Nora Gedgaudas

No beans about it!

No beans about it!

At their most benign, legumes might just be the most socially awkward food produced by the agricultural revolution.  In the wild, legumes contain some of the highest levels of toxic compounds of any plants.  In fact, they would never have been consumed in any meaningful way by our ancestors. Certainly no evidence of their consumption by us exists via stable isotopic analysis of human fossilized remains throughout innumerable periods of human history studied.

At their most benign, legumes might just be the most socially awkward food produced by the agricultural revolution.  In the wild, legumes contain some of the highest levels of toxic […]

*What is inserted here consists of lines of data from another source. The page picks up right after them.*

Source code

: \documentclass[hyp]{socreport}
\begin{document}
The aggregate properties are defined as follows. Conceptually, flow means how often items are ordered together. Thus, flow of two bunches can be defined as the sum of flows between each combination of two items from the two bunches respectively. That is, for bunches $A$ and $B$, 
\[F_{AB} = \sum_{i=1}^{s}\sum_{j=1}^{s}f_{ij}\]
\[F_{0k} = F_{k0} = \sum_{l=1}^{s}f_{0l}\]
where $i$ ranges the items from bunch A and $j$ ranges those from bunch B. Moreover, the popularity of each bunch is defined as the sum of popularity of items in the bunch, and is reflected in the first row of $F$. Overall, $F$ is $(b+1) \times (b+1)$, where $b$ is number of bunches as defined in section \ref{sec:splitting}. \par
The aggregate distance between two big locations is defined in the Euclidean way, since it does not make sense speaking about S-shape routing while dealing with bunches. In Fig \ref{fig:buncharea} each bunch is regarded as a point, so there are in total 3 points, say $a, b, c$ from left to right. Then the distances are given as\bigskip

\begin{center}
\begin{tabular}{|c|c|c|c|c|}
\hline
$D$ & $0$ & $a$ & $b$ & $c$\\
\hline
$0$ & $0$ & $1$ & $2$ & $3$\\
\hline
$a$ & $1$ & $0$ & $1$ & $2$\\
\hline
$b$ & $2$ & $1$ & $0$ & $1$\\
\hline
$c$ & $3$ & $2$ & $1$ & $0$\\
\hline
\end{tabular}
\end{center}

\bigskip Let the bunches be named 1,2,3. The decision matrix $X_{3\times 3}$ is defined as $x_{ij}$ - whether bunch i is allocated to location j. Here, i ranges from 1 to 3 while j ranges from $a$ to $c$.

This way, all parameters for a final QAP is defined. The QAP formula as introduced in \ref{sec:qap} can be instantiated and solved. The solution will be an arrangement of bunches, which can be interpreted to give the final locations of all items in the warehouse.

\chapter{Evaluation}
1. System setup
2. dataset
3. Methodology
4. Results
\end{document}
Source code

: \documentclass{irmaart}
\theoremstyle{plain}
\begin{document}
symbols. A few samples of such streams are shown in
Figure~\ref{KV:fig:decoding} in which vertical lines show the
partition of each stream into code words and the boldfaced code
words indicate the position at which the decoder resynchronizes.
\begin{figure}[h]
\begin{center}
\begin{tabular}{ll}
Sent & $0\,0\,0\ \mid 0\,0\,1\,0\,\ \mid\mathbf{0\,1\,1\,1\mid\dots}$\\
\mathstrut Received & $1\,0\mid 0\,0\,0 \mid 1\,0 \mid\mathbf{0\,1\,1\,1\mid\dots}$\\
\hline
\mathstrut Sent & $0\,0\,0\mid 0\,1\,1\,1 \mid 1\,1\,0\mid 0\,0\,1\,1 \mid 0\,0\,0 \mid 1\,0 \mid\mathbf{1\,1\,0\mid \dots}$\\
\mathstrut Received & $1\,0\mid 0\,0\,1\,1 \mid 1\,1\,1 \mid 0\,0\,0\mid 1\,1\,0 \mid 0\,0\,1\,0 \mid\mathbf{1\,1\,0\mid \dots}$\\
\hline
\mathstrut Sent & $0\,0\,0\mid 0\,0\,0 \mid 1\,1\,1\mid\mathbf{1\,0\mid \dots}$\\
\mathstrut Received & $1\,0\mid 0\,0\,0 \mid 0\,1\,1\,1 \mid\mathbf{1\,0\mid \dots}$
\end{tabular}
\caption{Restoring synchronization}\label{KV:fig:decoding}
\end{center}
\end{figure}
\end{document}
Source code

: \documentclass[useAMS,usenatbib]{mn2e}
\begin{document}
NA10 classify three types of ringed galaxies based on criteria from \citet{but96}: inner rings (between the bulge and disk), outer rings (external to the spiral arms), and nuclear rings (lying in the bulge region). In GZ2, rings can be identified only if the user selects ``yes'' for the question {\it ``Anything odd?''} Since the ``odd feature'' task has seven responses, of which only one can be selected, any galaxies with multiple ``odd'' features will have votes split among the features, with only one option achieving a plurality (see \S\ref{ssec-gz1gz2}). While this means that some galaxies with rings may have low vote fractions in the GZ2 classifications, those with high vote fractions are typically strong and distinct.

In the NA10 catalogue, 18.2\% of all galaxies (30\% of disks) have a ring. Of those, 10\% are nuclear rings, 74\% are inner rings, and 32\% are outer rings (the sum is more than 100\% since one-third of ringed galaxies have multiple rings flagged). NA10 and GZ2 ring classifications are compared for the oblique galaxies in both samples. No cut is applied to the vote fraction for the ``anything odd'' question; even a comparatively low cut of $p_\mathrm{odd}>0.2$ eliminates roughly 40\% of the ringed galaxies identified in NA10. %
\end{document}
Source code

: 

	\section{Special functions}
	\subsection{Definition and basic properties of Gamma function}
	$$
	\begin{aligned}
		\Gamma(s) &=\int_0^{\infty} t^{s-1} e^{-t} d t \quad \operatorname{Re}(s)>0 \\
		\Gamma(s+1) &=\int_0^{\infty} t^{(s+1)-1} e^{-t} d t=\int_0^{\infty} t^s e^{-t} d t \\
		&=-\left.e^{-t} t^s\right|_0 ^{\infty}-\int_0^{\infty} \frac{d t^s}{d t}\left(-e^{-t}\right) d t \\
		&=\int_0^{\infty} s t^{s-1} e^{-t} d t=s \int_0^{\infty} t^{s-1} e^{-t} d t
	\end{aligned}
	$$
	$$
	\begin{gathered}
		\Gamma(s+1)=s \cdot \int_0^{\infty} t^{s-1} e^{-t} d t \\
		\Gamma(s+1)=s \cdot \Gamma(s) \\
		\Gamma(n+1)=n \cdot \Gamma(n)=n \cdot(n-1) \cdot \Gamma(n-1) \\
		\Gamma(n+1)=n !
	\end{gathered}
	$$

Anyone having taken a wild edible plant class knows that you don’t touch these with a 10-foot pole under any circumstances (raw OR cooked).  I find it interesting that humans ever would have thought to cultivate these otherwise toxic plant foods as something to eat.  All I have to say is that someone must have been desperate.

We likely observed wild ruminants occasionally foraging upon them at certain times of the year and (being both hungry and enterprising) made the assumption there must be a way of making them work for us.  After a few millennia now of hybridization efforts we have created something widely perceived as benevolent and promoted as healthy.  But are they really?

All of our efforts at plant hybridization have certainly created something quite a bit more edible– but by no means entirely benign.  Numerous toxic compounds continue to remain in modern-day cultivated varieties of legumes and may represent a significant dietary compromised human health when consumed in significant amounts.[1] [2]  Soy is another particularly problematic example of a legume known to generate a wide variety of health-related compromises, even in the rare absence of industrial genetic modification (GMO’s).[3]  –See my more extensive article regarding the pitfalls of soy foods elsewhere on this website (deserving an article all on its own).

Vegetarians and dietitians alike enjoy lauding the presence of minerals such as zinc, calcium, magnesium and iron in legumes. Unfortunately, the truth is that these minerals, although certainly potentially present to varying degrees (depending on the health of the soil they were grown in) are by-in-large quite poorly bio-available due to the presence of compounds such as phytates, saponins, tannins and fiber.  Not only this, but these very substances have the potential to actually deplete your own mineral stores if you eat enough of them![4] [5] [6] [7]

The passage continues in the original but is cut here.